## Work request:
Copy each line of the records that contains the word "презентации".
Provided records Start Marker
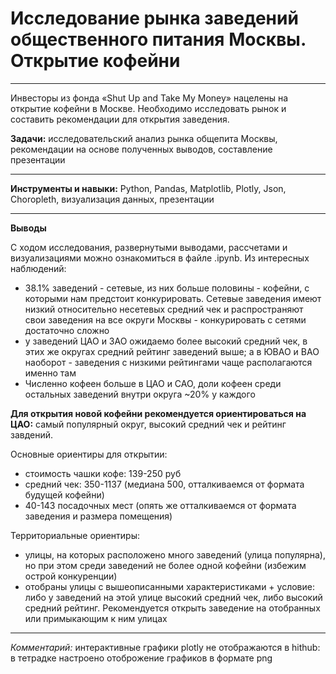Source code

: # Исследование рынка заведений общественного питания Москвы. Открытие кофейни

---- 

Инвесторы из фонда «Shut Up and Take My Money» нацелены на открытие кофейни в Москве. Необходимо исследовать рынок и составить рекомендации для открытия заведения.

**Задачи:** исследовательский анализ рынка общепита Москвы, рекомендации на основе полученных выводов, составление презентации

----

**Инструменты и навыки:** Python, Pandas, Matplotlib, Plotly, Json, Choropleth, визуализация данных, презентации

----

**Выводы**

С ходом исследования, развернутыми выводами, рассчетами и визуализациями можно ознакомиться в файле .ipynb. Из интересных наблюдений:
* 38.1% заведений - сетевые, из них больше половины - кофейни, с которыми нам предстоит конкурировать. Сетевые заведения имеют низкий относительно несетевых средний чек и распространяют свои заведения на все округи Москвы - конкурировать с сетями достаточно сложно
* у заведений ЦАО и ЗАО ожидаемо более высокий средний чек, в этих же округах средний рейтинг заведений выше; а в ЮВАО и ВАО наоборот -  заведения с низкими рейтингами чаще располагаются именно там
* Численно кофеен больше в ЦАО и САО, доли кофеен среди остальных заведений внутри округа ~20% у каждого

**Для открытия новой кофейни рекомендуется ориентироваться на ЦАО:** самый популярный округ, высокий средний чек и рейтинг завдений. 

Основные ориентиры для открытии:
* стоимость чашки кофе: 139-250 руб
* средний чек: 350-1137 (медиана 500, отталкиваемся от формата будущей кофейни)
* 40-143 посадочных мест (опять же отталкиваемся от формата заведения и размера помещения)

Территориальные ориентиры:
* улицы, на которых расположено много заведений (улица популярна), но при этом среди заведений не более одной кофейни (избежим острой конкуренции)
* отобраны улицы с вышеописанными характеристиками + условие: либо у заведений на этой улице высокий средний чек, либо высокий средний рейтинг. Рекомендуется открыть заведение на отобранных или примыкающим к ним улицах


----

*Комментарий:* интерактивные графики plotly не отображаются в hithub: в тетрадке настроено отоброжение графиков в формате png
Provided records End Marker
## Task solution:
**Задачи:** исследовательский анализ рынка общепита Москвы, рекомендации на основе полученных выводов, составление презентации
**Инструменты и навыки:** Python, Pandas, Matplotlib, Plotly, Json, Choropleth, визуализация данных, презентации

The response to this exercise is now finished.